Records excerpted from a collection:
※ ※ ※

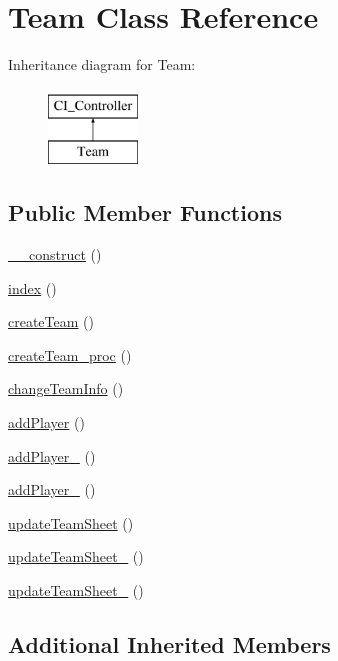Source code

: \hypertarget{class_team}{}\section{Team Class Reference}
\label{class_team}
Inheritance diagram for Team\+:\begin{figure}[H]
\begin{center}
\leavevmode
\includegraphics[height=2.000000cm]{class_team}
\end{center}
\end{figure}
\subsection*{Public Member Functions}
\begin{DoxyCompactItemize}
\item 
\hyperlink{class_team_a095c5d389db211932136b53f25f39685}{\+\_\+\+\_\+construct} ()
\item 
\hyperlink{class_team_a149eb92716c1084a935e04a8d95f7347}{index} ()
\item 
\hyperlink{class_team_a36a67d958d920277b1e45be6a8d0227b}{create\+Team} ()
\item 
\hyperlink{class_team_a0e374aca34aaa9dedb6b141cb4289d9d}{create\+Team\+\_\+proc} ()
\item 
\hyperlink{class_team_a76ff99a950746cc52e5679f4c7b750ad}{change\+Team\+Info} ()
\item 
\hyperlink{class_team_a89d205383dce427906c6018364739647}{add\+Player} ()
\item 
\hyperlink{class_team_ac87c262ee4f896141056ded408007087}{add\+Player\+\_} ()
\item 
\hyperlink{class_team_a29080b41e053ae9ff6e9a407d9b2b680}{add\+Player\+\_} ()
\item 
\hyperlink{class_team_a1feeb77d111e0f36eb096fe8fc07393a}{update\+Team\+Sheet} ()
\item 
\hyperlink{class_team_ac4ed7d27dfdc25d17bcb915dec01e6b2}{update\+Team\+Sheet\+\_} ()
\item 
\hyperlink{class_team_a370cca7f8e17ca3168d580e24eaaf8d8}{update\+Team\+Sheet\+\_} ()
\end{DoxyCompactItemize}
\subsection*{Additional Inherited Members}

※ ※ ※

Look through the entries. Copy out each line with "Player" in it.

\hyperlink{class_team_a89d205383dce427906c6018364739647}{add\+Player} ()
\hyperlink{class_team_ac87c262ee4f896141056ded408007087}{add\+Player\+\_} ()
\hyperlink{class_team_a29080b41e053ae9ff6e9a407d9b2b680}{add\+Player\+\_} ()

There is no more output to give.